___ Recorded data ___

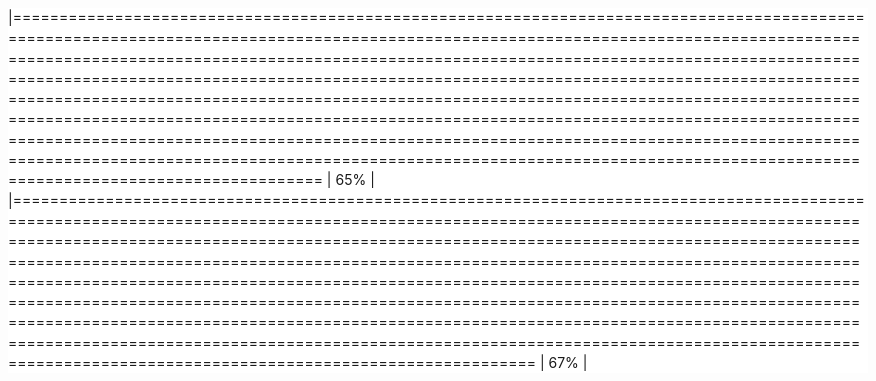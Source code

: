 |==================================================================================================================================================================================================================================================================================================================================================================================================================================================================================================================================================================================================================================================================================================================================================================================================                                                                                                                                                                                                                                                                                                                                                                                                                                    |  65%  |                                                                                                                                                                                                                                                                                                                                                                                                                                                                                                                                                                                                                                                                                                                                                                                                                                                                                                                                                                                                                                                                                                                                                                                                                                              |=========================================================================================================================================================================================================================================================================================================================================================================================================================================================================================================================================================================================================================================================================================================================================================================================================================                                                                                                                                                                                                                                                                                                                                                                                                             |  67%  |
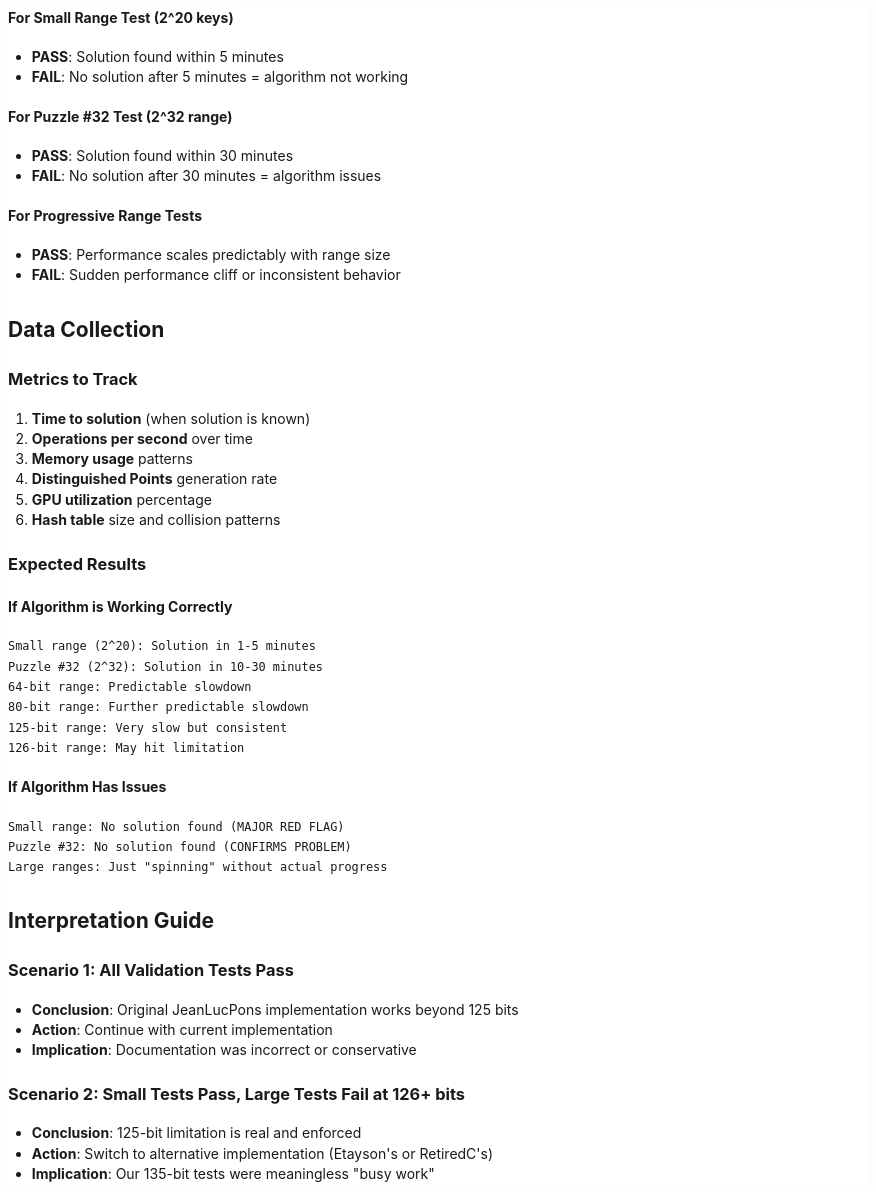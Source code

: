 #### For Small Range Test (2^20 keys)
- **PASS**: Solution found within 5 minutes
- **FAIL**: No solution after 5 minutes = algorithm not working

#### For Puzzle #32 Test (2^32 range)
- **PASS**: Solution found within 30 minutes
- **FAIL**: No solution after 30 minutes = algorithm issues

#### For Progressive Range Tests
- **PASS**: Performance scales predictably with range size
- **FAIL**: Sudden performance cliff or inconsistent behavior

## Data Collection

### Metrics to Track
1. **Time to solution** (when solution is known)
2. **Operations per second** over time
3. **Memory usage** patterns
4. **Distinguished Points** generation rate
5. **GPU utilization** percentage
6. **Hash table** size and collision patterns

### Expected Results

#### If Algorithm is Working Correctly
```
Small range (2^20): Solution in 1-5 minutes
Puzzle #32 (2^32): Solution in 10-30 minutes  
64-bit range: Predictable slowdown
80-bit range: Further predictable slowdown
125-bit range: Very slow but consistent
126-bit range: May hit limitation
```

#### If Algorithm Has Issues
```
Small range: No solution found (MAJOR RED FLAG)
Puzzle #32: No solution found (CONFIRMS PROBLEM)
Large ranges: Just "spinning" without actual progress
```

## Interpretation Guide

### Scenario 1: All Validation Tests Pass
- **Conclusion**: Original JeanLucPons implementation works beyond 125 bits
- **Action**: Continue with current implementation
- **Implication**: Documentation was incorrect or conservative

### Scenario 2: Small Tests Pass, Large Tests Fail at 126+ bits
- **Conclusion**: 125-bit limitation is real and enforced
- **Action**: Switch to alternative implementation (Etayson's or RetiredC's)
- **Implication**: Our 135-bit tests were meaningless "busy work"
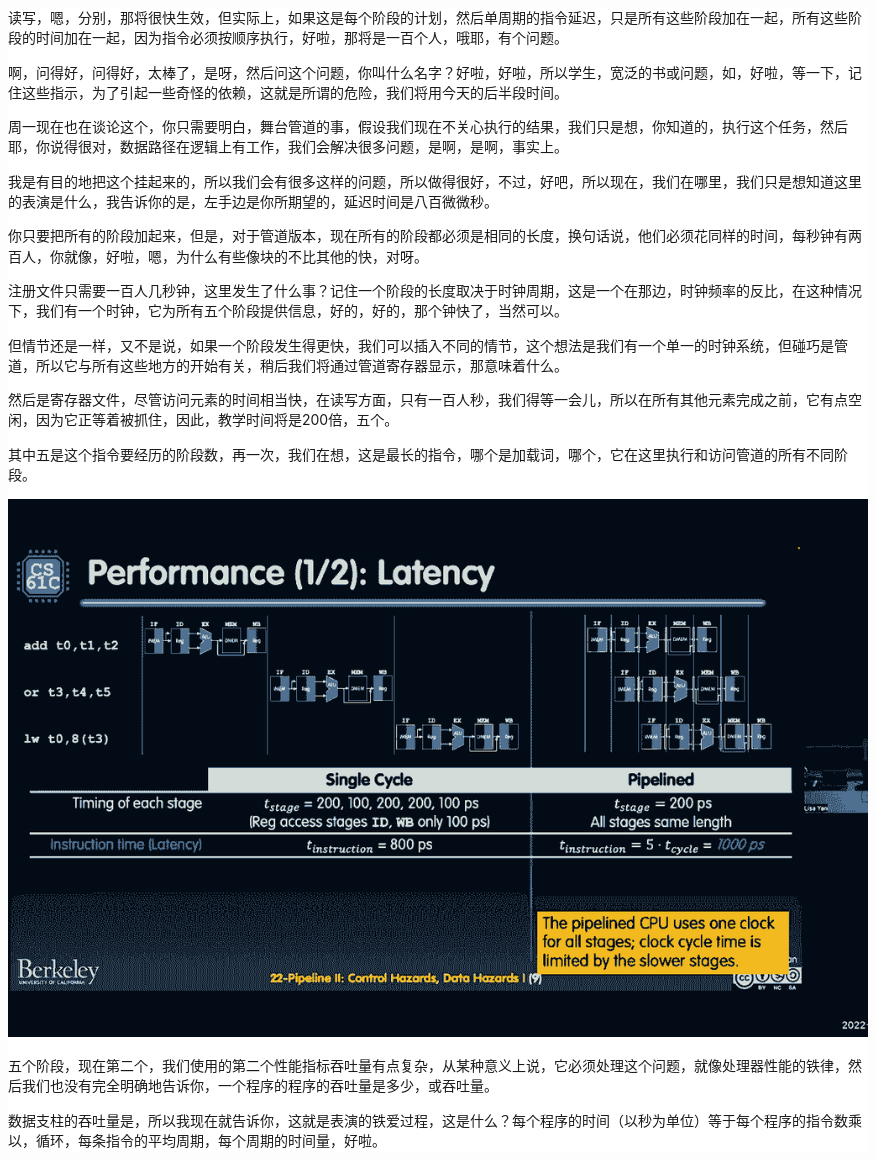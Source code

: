 读写，嗯，分别，那将很快生效，但实际上，如果这是每个阶段的计划，然后单周期的指令延迟，只是所有这些阶段加在一起，所有这些阶段的时间加在一起，因为指令必须按顺序执行，好啦，那将是一百个人，哦耶，有个问题。

啊，问得好，问得好，太棒了，是呀，然后问这个问题，你叫什么名字？好啦，好啦，所以学生，宽泛的书或问题，如，好啦，等一下，记住这些指示，为了引起一些奇怪的依赖，这就是所谓的危险，我们将用今天的后半段时间。

周一现在也在谈论这个，你只需要明白，舞台管道的事，假设我们现在不关心执行的结果，我们只是想，你知道的，执行这个任务，然后耶，你说得很对，数据路径在逻辑上有工作，我们会解决很多问题，是啊，是啊，事实上。

我是有目的地把这个挂起来的，所以我们会有很多这样的问题，所以做得很好，不过，好吧，所以现在，我们在哪里，我们只是想知道这里的表演是什么，我告诉你的是，左手边是你所期望的，延迟时间是八百微微秒。

你只要把所有的阶段加起来，但是，对于管道版本，现在所有的阶段都必须是相同的长度，换句话说，他们必须花同样的时间，每秒钟有两百人，你就像，好啦，嗯，为什么有些像块的不比其他的快，对呀。

注册文件只需要一百人几秒钟，这里发生了什么事？记住一个阶段的长度取决于时钟周期，这是一个在那边，时钟频率的反比，在这种情况下，我们有一个时钟，它为所有五个阶段提供信息，好的，好的，那个钟快了，当然可以。

但情节还是一样，又不是说，如果一个阶段发生得更快，我们可以插入不同的情节，这个想法是我们有一个单一的时钟系统，但碰巧是管道，所以它与所有这些地方的开始有关，稍后我们将通过管道寄存器显示，那意味着什么。

然后是寄存器文件，尽管访问元素的时间相当快，在读写方面，只有一百人秒，我们得等一会儿，所以在所有其他元素完成之前，它有点空闲，因为它正等着被抓住，因此，教学时间将是200倍，五个。

其中五是这个指令要经历的阶段数，再一次，我们在想，这是最长的指令，哪个是加载词，哪个，它在这里执行和访问管道的所有不同阶段。



![](img/fa4fcf60c72d4fc40e1f0efbfb6e3287_48.png)

五个阶段，现在第二个，我们使用的第二个性能指标吞吐量有点复杂，从某种意义上说，它必须处理这个问题，就像处理器性能的铁律，然后我们也没有完全明确地告诉你，一个程序的程序的吞吐量是多少，或吞吐量。

数据支柱的吞吐量是，所以我现在就告诉你，这就是表演的铁爱过程，这是什么？每个程序的时间（以秒为单位）等于每个程序的指令数乘以，循环，每条指令的平均周期，每个周期的时间量，好啦。
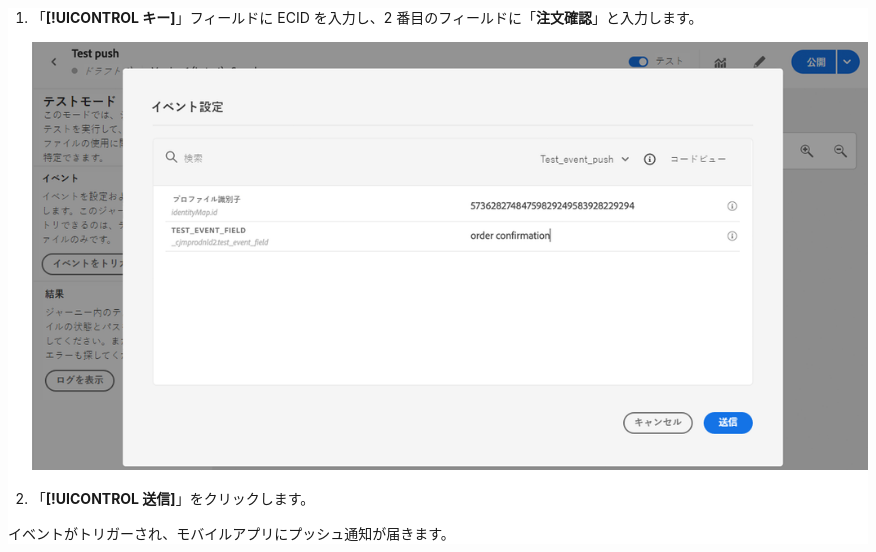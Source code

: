 1. 「**[!UICONTROL キー]**」フィールドに ECID を入力し、2 番目のフィールドに「**注文確認**」と入力します。

   ![](assets/test_push_13.png)

1. 「**[!UICONTROL 送信]**」をクリックします。

イベントがトリガーされ、モバイルアプリにプッシュ通知が届きます。

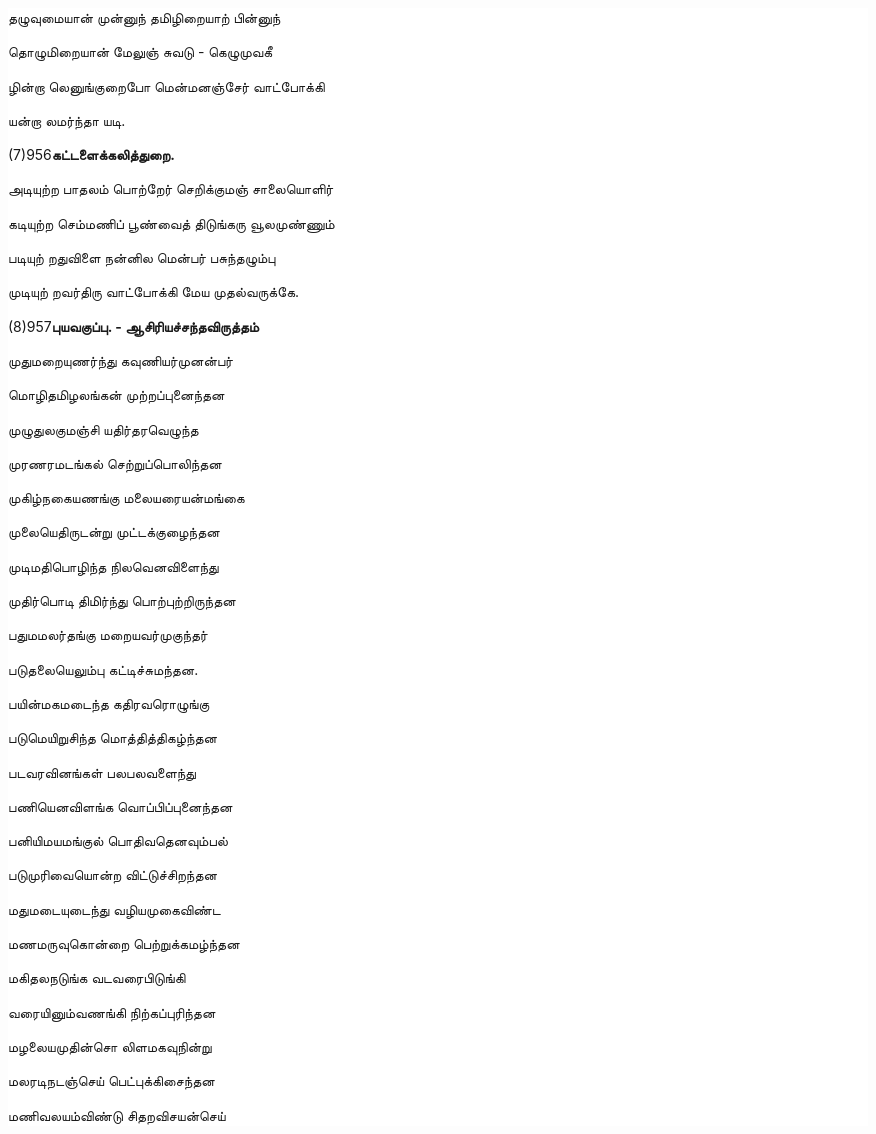 தழுவுமையான் முன்னுந் தமிழிறையாற் பின்னுந்  

தொழுமிறையான் மேலுஞ் சுவடு - கெழுமுவகீ  

ழின்றா லெனுங்குறைபோ மென்மனஞ்சேர் வாட்போக்கி  

யன்றா லமர்ந்தா யடி.  

(7)956**கட்டளைக்கலித்துறை.**  

அடியுற்ற பாதலம் பொற்றேர் செறிக்குமஞ் சாலையொளிர்  

கடியுற்ற செம்மணிப் பூண்வைத் திடுங்கரு வூலமுண்ணும்  

படியுற் றதுவிளை நன்னில மென்பர் பசுந்தழும்பு  

முடியுற் றவர்திரு வாட்போக்கி மேய முதல்வருக்கே.  

(8)957**புயவகுப்பு. - ஆசிரியச்சந்தவிருத்தம்**  

முதுமறையுணர்ந்து கவுணியர்முனன்பர்  

மொழிதமிழலங்கன் முற்றப்புனைந்தன  

முழுதுலகுமஞ்சி யதிர்தரவெழுந்த  

முரணரமடங்கல் செற்றுப்பொலிந்தன  

முகிழ்நகையணங்கு மலையரையன்மங்கை  

முலையெதிருடன்று முட்டக்குழைந்தன  

முடிமதிபொழிந்த நிலவெனவிளைந்து  

முதிர்பொடி திமிர்ந்து பொற்புற்றிருந்தன  

பதுமமலர்தங்கு மறையவர்முகுந்தர்  

படுதலையெலும்பு கட்டிச்சுமந்தன.  

பயின்மகமடைந்த கதிரவரொழுங்கு  

படுமெயிறுசிந்த மொத்தித்திகழ்ந்தன  

படவரவினங்கள் பலபலவளைந்து  

பணியெனவிளங்க வொப்பிப்புனைந்தன  

பனியிமயமங்குல் பொதிவதெனவும்பல்  

படுமுரிவையொன்ற விட்டுச்சிறந்தன  

மதுமடையுடைந்து வழியமுகைவிண்ட  

மணமருவுகொன்றை பெற்றுக்கமழ்ந்தன  

மகிதலநடுங்க வடவரைபிடுங்கி  

வரையினும்வணங்கி நிற்கப்புரிந்தன  

மழலையமுதின்சொ லிளமகவுநின்று  

மலரடிநடஞ்செய் பெட்புக்கிசைந்தன  

மணிவலயம்விண்டு சிதறவிசயன்செய்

___

Filter these records, keeping every line where the word "bits" occurs.

- **Conclusion**: Original JeanLucPons implementation works beyond 125 bits
### Scenario 2: Small Tests Pass, Large Tests Fail at 126+ bits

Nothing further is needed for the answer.